Asset-Based Loan vs Factoring: The Real Comparison
Factoring sells your invoices. ABL lends against them. For most growing B2B companies, ABL is dramatically cheaper — but factoring wins on speed and flexibility. The decision usually comes down to size, customer relationships, and bookkeeping discipline.
Mechanics: factoring
Factor purchases the invoice, advances 80–90%, holds 10–20% reserve. Customer pays the factor directly. Reserve releases (minus fees) when invoice closes. 'Notification factoring' — customers know. Some factors offer 'non-notification' at higher cost.
Mechanics: ABL
Bank or non-bank lender extends a line of credit against an eligible borrowing base (typically AR + inventory). You bill customers normally, they pay you, you sweep the lockbox to the lender. Borrowing base recalculated weekly or monthly.
Pricing comparison
Factoring: 1–4% per 30 days (effective APR 12–48%).
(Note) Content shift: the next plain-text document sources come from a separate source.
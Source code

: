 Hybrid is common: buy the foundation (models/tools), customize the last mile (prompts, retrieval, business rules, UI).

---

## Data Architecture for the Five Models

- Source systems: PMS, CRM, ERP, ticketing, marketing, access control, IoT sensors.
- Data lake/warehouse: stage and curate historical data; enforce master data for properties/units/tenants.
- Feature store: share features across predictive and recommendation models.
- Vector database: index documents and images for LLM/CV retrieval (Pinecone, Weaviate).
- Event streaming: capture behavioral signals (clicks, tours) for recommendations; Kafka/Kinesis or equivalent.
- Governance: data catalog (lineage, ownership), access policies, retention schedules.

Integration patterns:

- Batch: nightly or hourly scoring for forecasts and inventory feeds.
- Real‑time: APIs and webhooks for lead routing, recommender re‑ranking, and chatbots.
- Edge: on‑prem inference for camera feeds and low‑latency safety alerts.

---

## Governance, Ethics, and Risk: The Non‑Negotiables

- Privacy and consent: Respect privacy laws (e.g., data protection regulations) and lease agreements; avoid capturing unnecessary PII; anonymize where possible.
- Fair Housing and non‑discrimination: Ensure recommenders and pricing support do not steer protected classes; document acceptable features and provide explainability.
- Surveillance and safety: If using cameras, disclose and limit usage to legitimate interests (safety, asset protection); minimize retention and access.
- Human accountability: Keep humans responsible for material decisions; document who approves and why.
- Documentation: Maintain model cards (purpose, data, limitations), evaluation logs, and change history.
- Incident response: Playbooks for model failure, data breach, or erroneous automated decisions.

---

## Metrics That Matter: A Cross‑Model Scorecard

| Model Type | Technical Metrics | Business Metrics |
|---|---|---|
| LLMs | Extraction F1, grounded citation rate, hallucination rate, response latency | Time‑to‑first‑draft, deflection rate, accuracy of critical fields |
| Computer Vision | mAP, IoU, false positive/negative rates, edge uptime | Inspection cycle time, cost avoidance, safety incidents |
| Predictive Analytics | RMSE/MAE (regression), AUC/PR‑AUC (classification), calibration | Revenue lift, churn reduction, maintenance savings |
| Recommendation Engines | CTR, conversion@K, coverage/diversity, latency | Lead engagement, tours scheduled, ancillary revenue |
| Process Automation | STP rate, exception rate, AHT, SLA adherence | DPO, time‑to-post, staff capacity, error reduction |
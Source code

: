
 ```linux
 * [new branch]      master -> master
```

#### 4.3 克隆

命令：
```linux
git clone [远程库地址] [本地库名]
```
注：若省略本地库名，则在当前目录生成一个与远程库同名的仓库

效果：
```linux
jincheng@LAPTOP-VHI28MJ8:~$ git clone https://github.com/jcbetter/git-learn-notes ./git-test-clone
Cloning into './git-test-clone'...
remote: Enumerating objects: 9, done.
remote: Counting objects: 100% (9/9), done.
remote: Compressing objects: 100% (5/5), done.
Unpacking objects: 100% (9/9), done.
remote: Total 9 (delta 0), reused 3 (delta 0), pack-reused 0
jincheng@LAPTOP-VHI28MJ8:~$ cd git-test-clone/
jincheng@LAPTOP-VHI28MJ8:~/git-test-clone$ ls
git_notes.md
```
ABL: SOFR + 2–5% on drawn balance plus 0.25–0.5% unused fee (all-in 7–13% APR). ABL wins on cost dramatically once you cross ~$2M revenue.
When factoring wins
Revenue under $1.5M, weak balance sheet, customer concentration, you want the credit work outsourced (factor does collections). Spot factoring (just hard-to-collect invoices) is sometimes the right one-off solution.
When ABL wins
Revenue $5M+, decent gross margins, internal AR team that can manage collections. ABL gives you cheaper capital and keeps the customer relationship clean. Many growing companies start with factoring and graduate to ABL at $3–5M revenue.